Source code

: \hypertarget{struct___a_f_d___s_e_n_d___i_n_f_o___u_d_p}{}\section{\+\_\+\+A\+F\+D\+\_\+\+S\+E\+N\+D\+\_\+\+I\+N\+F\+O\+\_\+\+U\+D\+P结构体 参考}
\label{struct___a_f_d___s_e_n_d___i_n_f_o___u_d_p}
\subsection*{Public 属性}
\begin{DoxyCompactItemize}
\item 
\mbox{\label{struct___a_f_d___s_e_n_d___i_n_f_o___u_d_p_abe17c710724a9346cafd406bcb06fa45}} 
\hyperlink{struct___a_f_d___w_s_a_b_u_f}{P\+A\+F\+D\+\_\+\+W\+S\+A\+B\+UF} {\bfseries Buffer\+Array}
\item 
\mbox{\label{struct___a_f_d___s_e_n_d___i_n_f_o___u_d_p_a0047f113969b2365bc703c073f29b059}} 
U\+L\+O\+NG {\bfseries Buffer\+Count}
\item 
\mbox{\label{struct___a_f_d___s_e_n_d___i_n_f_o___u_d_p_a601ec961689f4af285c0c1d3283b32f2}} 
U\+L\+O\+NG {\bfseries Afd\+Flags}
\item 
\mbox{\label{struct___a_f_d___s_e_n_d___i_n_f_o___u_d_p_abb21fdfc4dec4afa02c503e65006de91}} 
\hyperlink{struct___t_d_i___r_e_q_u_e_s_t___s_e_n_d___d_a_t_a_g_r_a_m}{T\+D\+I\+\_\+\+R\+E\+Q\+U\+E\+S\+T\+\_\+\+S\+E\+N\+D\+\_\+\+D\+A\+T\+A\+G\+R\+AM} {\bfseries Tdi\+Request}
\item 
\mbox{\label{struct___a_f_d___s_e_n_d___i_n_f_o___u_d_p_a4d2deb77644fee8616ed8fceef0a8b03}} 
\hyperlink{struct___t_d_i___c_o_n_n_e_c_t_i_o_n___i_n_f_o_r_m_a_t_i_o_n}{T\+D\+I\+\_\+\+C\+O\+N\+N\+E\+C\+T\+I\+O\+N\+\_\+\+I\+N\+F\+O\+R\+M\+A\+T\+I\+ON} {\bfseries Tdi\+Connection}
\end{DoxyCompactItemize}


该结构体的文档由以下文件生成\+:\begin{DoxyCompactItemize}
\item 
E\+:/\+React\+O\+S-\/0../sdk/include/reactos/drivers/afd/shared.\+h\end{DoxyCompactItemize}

INSTRUCTIONS FOR THE TASK: For every line in the listing above that mentions the word "Buffer", make a copy.

RESPONSE:
\hyperlink{struct___a_f_d___w_s_a_b_u_f}{P\+A\+F\+D\+\_\+\+W\+S\+A\+B\+UF} {\bfseries Buffer\+Array}
U\+L\+O\+NG {\bfseries Buffer\+Count}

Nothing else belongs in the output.